* **EXERCISE GOAL**
Check each line of the data, and copy those where "模型对比表" appears.

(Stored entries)
★ ★ ★ ★ ★

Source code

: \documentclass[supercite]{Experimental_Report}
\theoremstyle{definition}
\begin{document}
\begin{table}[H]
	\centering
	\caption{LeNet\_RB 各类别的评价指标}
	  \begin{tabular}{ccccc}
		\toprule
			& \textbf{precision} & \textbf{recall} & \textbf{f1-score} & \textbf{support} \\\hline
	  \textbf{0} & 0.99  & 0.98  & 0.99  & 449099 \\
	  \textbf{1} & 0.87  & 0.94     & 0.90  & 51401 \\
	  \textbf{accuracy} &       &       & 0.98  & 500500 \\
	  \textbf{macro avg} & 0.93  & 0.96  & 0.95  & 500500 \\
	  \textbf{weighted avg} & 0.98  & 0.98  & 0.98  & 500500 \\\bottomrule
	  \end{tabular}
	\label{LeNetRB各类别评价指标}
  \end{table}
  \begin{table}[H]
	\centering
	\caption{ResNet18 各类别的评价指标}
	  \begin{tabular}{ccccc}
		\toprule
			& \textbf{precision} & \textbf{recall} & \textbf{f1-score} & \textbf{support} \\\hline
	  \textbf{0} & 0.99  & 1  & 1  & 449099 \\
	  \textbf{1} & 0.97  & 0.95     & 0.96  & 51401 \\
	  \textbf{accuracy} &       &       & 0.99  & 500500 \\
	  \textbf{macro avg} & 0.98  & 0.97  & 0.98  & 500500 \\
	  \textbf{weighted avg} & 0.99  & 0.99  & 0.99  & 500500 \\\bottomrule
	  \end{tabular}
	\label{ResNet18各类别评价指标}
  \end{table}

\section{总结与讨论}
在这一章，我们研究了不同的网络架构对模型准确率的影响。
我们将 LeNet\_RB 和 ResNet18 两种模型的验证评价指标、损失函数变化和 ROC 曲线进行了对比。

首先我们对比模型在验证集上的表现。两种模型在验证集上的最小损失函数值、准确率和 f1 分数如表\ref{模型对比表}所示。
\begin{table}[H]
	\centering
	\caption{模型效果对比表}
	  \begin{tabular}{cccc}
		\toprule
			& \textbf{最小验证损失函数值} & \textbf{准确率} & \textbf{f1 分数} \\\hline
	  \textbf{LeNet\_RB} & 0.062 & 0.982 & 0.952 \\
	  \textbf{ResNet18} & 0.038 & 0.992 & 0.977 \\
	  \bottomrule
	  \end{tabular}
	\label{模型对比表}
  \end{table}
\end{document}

★ ★ ★ ★ ★

* **RESPONSE TO THE TASK**
首先我们对比模型在验证集上的表现。两种模型在验证集上的最小损失函数值、准确率和 f1 分数如表\ref{模型对比表}所示。
	\label{模型对比表}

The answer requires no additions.